[Document images with source code]
· · · · ·

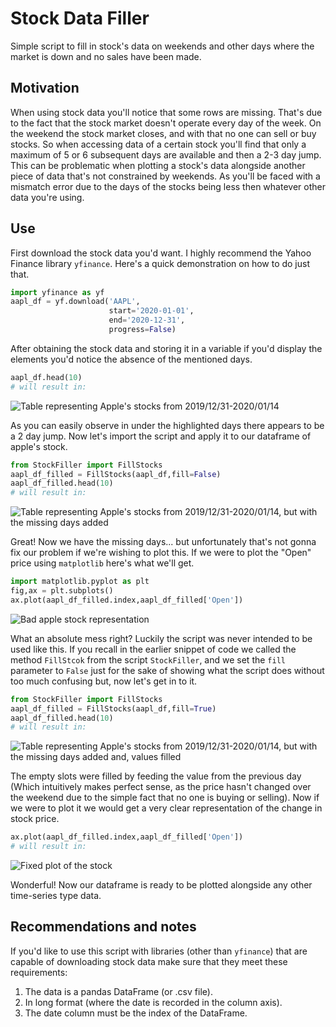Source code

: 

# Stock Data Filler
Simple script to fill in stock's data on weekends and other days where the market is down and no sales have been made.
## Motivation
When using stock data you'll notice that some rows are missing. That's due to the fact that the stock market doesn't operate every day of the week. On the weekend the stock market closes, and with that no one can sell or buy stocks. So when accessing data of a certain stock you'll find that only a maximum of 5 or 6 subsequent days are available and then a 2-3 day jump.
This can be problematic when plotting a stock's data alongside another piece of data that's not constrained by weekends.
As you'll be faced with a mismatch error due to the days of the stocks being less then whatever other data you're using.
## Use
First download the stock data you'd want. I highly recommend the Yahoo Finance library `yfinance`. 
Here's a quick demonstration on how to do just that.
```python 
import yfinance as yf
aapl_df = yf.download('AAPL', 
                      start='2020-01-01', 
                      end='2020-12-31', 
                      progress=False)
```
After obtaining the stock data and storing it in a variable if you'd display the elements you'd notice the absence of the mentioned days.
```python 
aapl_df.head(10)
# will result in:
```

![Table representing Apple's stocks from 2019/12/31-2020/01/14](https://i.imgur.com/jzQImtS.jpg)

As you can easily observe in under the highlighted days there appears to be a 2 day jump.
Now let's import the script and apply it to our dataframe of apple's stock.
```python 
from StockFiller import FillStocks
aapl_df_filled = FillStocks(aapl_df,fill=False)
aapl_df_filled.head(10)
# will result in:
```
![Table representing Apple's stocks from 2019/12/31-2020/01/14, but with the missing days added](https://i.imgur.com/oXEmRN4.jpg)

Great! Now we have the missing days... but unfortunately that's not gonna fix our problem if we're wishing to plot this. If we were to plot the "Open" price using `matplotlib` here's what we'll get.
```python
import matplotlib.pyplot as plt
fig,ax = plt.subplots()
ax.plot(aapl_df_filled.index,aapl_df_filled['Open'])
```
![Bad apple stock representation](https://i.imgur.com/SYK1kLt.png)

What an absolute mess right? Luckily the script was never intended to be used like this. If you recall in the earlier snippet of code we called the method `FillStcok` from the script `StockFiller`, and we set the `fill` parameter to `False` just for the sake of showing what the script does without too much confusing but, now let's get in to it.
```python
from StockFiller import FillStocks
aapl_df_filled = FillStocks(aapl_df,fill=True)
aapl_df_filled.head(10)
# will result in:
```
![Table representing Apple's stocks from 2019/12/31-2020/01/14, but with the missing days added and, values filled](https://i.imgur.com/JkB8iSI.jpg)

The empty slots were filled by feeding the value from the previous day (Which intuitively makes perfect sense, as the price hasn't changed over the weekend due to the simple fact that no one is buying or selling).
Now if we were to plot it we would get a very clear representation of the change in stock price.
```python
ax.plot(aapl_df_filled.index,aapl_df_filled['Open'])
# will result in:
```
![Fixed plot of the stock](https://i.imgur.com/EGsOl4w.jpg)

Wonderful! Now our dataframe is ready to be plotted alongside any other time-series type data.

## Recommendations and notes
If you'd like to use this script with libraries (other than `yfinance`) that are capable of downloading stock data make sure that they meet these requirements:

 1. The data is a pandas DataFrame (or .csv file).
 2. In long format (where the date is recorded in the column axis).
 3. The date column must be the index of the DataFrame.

· · · · ·

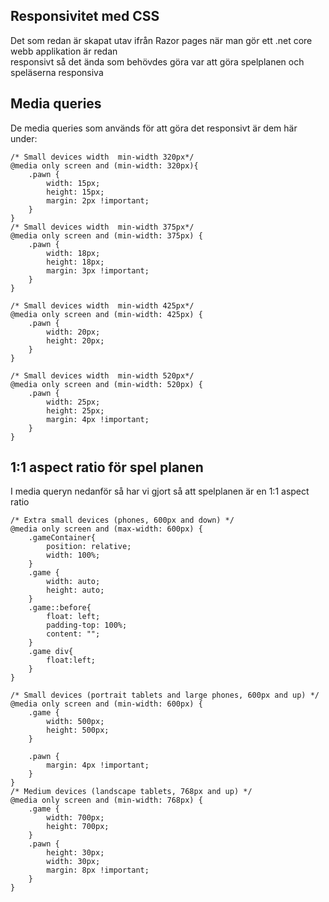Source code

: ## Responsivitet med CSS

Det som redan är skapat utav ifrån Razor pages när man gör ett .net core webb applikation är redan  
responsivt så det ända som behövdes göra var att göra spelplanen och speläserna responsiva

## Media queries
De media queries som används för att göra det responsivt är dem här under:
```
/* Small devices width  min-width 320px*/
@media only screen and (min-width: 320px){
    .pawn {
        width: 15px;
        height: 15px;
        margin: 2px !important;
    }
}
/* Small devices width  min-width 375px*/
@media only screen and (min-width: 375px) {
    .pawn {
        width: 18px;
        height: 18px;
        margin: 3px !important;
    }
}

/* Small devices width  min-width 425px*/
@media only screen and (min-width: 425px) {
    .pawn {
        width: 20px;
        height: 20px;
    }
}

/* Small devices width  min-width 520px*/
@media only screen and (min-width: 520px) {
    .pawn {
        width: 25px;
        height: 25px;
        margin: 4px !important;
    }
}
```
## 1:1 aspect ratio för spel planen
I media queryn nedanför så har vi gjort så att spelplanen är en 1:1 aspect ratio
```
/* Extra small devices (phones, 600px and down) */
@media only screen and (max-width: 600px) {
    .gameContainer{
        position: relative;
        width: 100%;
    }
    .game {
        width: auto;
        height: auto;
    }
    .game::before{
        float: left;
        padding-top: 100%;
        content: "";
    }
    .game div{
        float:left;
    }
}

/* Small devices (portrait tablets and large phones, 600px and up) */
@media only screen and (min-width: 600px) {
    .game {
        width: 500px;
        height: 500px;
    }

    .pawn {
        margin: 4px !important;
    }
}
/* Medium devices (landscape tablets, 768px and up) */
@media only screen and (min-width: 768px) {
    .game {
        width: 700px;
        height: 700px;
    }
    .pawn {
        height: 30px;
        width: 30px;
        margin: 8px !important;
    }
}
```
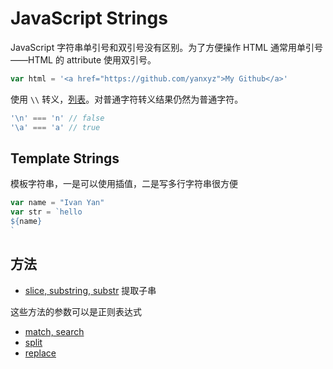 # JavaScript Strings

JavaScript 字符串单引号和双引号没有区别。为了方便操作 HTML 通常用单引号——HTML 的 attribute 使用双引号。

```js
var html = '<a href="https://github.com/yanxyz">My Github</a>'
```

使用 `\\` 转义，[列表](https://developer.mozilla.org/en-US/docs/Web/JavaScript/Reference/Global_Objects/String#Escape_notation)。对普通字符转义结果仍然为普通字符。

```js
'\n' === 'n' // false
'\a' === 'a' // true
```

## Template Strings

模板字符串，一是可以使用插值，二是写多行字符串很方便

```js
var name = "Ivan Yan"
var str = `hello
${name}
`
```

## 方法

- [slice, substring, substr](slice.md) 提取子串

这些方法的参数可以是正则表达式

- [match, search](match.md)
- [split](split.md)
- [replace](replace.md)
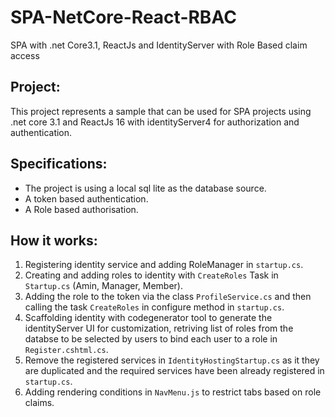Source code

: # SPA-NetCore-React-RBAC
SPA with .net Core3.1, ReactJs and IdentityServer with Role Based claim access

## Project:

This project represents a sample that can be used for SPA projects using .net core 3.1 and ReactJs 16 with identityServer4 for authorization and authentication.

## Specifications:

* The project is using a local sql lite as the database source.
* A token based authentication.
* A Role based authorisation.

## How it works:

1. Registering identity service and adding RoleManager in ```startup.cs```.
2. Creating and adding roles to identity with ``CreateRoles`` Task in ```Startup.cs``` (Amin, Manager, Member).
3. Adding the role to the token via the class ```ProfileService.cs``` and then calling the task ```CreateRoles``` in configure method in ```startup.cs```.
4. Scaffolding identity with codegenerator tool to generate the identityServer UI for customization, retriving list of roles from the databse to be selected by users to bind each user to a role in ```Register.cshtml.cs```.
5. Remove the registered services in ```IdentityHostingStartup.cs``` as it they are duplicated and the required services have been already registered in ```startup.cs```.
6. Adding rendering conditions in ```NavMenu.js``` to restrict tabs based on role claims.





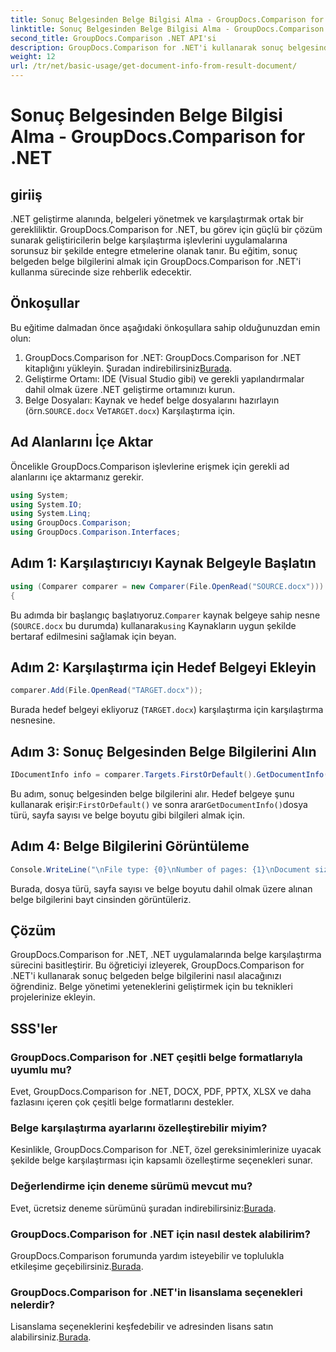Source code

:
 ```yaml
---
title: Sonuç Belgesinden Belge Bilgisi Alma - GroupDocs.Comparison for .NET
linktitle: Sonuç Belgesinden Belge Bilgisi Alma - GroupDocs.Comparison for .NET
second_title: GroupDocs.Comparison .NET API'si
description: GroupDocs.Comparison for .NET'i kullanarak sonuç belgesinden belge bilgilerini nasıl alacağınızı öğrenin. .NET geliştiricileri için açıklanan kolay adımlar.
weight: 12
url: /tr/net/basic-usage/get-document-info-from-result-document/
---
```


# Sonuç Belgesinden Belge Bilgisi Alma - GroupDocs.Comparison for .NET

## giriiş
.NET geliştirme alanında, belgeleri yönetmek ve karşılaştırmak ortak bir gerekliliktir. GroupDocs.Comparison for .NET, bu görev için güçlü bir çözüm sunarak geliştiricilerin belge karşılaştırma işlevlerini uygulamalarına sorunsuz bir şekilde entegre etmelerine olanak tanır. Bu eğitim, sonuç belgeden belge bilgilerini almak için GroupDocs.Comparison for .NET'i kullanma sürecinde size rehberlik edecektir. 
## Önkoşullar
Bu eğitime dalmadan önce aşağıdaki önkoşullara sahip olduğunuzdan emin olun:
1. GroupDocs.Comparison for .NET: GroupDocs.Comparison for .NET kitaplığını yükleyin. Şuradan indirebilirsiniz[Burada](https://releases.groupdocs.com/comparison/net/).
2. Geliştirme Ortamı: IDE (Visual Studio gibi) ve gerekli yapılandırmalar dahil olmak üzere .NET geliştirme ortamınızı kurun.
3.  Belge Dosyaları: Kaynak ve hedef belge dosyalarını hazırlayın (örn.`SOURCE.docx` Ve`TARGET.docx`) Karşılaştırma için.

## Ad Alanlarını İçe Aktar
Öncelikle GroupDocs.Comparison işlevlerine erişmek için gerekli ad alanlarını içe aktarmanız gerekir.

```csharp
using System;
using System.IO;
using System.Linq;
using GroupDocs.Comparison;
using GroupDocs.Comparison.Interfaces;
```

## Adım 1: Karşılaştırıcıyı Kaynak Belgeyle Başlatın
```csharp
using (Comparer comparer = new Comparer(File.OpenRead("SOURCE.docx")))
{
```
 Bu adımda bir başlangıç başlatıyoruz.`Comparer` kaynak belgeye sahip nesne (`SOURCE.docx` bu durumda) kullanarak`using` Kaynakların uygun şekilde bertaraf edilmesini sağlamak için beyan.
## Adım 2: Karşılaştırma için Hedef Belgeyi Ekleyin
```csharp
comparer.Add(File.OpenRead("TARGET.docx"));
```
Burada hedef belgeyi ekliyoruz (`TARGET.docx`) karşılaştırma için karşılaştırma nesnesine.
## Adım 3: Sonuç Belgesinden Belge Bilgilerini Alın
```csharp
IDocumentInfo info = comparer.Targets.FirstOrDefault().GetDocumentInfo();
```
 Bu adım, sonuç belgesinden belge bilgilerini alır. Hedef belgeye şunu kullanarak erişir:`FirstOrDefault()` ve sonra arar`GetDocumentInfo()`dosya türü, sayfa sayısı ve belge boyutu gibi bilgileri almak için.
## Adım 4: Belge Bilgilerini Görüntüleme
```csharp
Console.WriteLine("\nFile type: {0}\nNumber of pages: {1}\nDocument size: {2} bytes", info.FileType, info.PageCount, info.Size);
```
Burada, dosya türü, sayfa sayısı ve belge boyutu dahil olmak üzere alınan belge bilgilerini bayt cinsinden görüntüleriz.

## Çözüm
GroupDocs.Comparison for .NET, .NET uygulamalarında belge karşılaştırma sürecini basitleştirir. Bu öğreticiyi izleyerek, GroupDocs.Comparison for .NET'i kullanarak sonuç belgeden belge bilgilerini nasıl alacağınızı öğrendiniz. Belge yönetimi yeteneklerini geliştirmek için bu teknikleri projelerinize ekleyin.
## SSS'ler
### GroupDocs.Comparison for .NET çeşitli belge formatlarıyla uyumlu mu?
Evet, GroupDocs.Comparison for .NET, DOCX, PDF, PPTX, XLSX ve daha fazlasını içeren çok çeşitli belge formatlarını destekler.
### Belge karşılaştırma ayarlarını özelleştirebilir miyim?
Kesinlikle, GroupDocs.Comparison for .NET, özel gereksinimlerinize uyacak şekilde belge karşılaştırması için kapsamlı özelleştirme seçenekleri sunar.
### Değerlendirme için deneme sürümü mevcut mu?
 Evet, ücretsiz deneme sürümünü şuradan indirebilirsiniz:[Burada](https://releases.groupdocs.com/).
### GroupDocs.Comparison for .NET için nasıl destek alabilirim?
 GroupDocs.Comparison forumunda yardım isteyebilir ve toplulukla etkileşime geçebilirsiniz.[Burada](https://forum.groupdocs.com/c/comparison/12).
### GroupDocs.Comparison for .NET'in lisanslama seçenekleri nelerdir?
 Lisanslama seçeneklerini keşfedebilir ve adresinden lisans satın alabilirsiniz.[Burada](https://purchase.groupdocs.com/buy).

· · · · ·

Work to be completed -
Please go through the data and copy each line containing the word "matplotlib".

Result -
Great! Now we have the missing days... but unfortunately that's not gonna fix our problem if we're wishing to plot this. If we were to plot the "Open" price using `matplotlib` here's what we'll get.
import matplotlib.pyplot as plt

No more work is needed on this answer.